RECORDED INFORMATION.
::::

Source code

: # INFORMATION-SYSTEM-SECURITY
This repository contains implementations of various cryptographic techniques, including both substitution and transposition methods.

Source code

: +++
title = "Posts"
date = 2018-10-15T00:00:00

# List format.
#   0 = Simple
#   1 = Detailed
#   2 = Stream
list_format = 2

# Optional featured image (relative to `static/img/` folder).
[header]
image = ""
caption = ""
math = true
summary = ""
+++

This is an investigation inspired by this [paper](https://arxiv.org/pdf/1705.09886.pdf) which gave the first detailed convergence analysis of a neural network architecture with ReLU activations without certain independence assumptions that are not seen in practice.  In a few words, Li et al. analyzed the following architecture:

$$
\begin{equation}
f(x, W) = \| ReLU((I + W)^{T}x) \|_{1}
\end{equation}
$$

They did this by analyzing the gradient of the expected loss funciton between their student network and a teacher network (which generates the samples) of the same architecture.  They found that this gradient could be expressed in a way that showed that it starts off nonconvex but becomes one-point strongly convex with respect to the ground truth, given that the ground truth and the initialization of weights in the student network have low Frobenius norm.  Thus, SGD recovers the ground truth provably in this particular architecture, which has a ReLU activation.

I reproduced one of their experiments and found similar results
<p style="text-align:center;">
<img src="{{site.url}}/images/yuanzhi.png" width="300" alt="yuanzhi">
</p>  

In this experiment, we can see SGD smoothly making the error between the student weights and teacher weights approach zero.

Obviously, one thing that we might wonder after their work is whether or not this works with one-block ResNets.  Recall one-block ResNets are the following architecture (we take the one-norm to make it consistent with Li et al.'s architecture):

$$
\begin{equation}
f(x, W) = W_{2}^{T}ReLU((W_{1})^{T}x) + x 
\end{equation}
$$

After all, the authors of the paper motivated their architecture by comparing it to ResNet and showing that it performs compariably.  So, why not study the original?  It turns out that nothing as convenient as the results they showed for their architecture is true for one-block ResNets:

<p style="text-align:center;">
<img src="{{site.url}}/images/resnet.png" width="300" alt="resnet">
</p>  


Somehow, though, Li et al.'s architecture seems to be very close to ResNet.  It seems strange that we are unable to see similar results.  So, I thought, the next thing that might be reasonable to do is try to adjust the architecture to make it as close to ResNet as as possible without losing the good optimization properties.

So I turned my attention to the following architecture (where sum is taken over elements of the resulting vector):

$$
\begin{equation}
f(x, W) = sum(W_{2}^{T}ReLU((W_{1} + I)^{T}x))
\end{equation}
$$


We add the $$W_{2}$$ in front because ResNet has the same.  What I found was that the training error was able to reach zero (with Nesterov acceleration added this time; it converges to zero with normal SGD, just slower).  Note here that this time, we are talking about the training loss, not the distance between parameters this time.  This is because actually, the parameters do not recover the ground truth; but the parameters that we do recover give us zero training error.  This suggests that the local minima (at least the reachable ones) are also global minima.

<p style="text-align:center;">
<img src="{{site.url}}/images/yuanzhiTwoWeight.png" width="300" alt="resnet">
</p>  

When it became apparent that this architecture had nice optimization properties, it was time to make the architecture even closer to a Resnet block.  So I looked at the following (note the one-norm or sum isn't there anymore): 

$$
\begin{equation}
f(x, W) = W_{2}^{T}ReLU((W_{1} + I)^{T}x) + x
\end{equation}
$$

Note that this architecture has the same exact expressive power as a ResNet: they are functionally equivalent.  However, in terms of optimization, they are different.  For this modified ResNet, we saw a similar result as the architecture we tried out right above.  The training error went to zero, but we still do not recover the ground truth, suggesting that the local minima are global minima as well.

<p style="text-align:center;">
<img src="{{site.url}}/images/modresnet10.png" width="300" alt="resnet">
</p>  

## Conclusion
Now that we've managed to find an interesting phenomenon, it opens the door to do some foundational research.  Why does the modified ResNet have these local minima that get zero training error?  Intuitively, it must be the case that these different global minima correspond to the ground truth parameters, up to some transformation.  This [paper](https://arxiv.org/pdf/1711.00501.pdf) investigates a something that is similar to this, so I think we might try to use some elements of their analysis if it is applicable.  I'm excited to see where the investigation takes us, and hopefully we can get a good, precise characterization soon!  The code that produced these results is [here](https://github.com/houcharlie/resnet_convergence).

::::

Copy out the data exactly, keeping each line whole.

TASK OUTPUT.
Source code

: # INFORMATION-SYSTEM-SECURITY
This repository contains implementations of various cryptographic techniques, including both substitution and transposition methods.

Source code

: +++
title = "Posts"
date = 2018-10-15T00:00:00

# List format.
#   0 = Simple
#   1 = Detailed
#   2 = Stream
list_format = 2

# Optional featured image (relative to `static/img/` folder).
[header]
image = ""
caption = ""
math = true
summary = ""
+++

This is an investigation inspired by this [paper](https://arxiv.org/pdf/1705.09886.pdf) which gave the first detailed convergence analysis of a neural network architecture with ReLU activations without certain independence assumptions that are not seen in practice.  In a few words, Li et al. analyzed the following architecture:

$$
\begin{equation}
f(x, W) = \| ReLU((I + W)^{T}x) \|_{1}
\end{equation}
$$

They did this by analyzing the gradient of the expected loss funciton between their student network and a teacher network (which generates the samples) of the same architecture.  They found that this gradient could be expressed in a way that showed that it starts off nonconvex but becomes one-point strongly convex with respect to the ground truth, given that the ground truth and the initialization of weights in the student network have low Frobenius norm.  Thus, SGD recovers the ground truth provably in this particular architecture, which has a ReLU activation.

I reproduced one of their experiments and found similar results
<p style="text-align:center;">
<img src="{{site.url}}/images/yuanzhi.png" width="300" alt="yuanzhi">
</p>  

In this experiment, we can see SGD smoothly making the error between the student weights and teacher weights approach zero.

Obviously, one thing that we might wonder after their work is whether or not this works with one-block ResNets.  Recall one-block ResNets are the following architecture (we take the one-norm to make it consistent with Li et al.'s architecture):

$$
\begin{equation}
f(x, W) = W_{2}^{T}ReLU((W_{1})^{T}x) + x 
\end{equation}
$$

After all, the authors of the paper motivated their architecture by comparing it to ResNet and showing that it performs compariably.  So, why not study the original?  It turns out that nothing as convenient as the results they showed for their architecture is true for one-block ResNets:

<p style="text-align:center;">
<img src="{{site.url}}/images/resnet.png" width="300" alt="resnet">
</p>  


Somehow, though, Li et al.'s architecture seems to be very close to ResNet.  It seems strange that we are unable to see similar results.  So, I thought, the next thing that might be reasonable to do is try to adjust the architecture to make it as close to ResNet as as possible without losing the good optimization properties.

So I turned my attention to the following architecture (where sum is taken over elements of the resulting vector):

$$
\begin{equation}
f(x, W) = sum(W_{2}^{T}ReLU((W_{1} + I)^{T}x))
\end{equation}
$$


We add the $$W_{2}$$ in front because ResNet has the same.  What I found was that the training error was able to reach zero (with Nesterov acceleration added this time; it converges to zero with normal SGD, just slower).  Note here that this time, we are talking about the training loss, not the distance between parameters this time.  This is because actually, the parameters do not recover the ground truth; but the parameters that we do recover give us zero training error.  This suggests that the local minima (at least the reachable ones) are also global minima.

<p style="text-align:center;">
<img src="{{site.url}}/images/yuanzhiTwoWeight.png" width="300" alt="resnet">
</p>  

When it became apparent that this architecture had nice optimization properties, it was time to make the architecture even closer to a Resnet block.  So I looked at the following (note the one-norm or sum isn't there anymore): 

$$
\begin{equation}
f(x, W) = W_{2}^{T}ReLU((W_{1} + I)^{T}x) + x
\end{equation}
$$

Note that this architecture has the same exact expressive power as a ResNet: they are functionally equivalent.  However, in terms of optimization, they are different.  For this modified ResNet, we saw a similar result as the architecture we tried out right above.  The training error went to zero, but we still do not recover the ground truth, suggesting that the local minima are global minima as well.

<p style="text-align:center;">
<img src="{{site.url}}/images/modresnet10.png" width="300" alt="resnet">
</p>  

## Conclusion
Now that we've managed to find an interesting phenomenon, it opens the door to do some foundational research.  Why does the modified ResNet have these local minima that get zero training error?  Intuitively, it must be the case that these different global minima correspond to the ground truth parameters, up to some transformation.  This [paper](https://arxiv.org/pdf/1711.00501.pdf) investigates a something that is similar to this, so I think we might try to use some elements of their analysis if it is applicable.  I'm excited to see where the investigation takes us, and hopefully we can get a good, precise characterization soon!  The code that produced these results is [here](https://github.com/houcharlie/resnet_convergence).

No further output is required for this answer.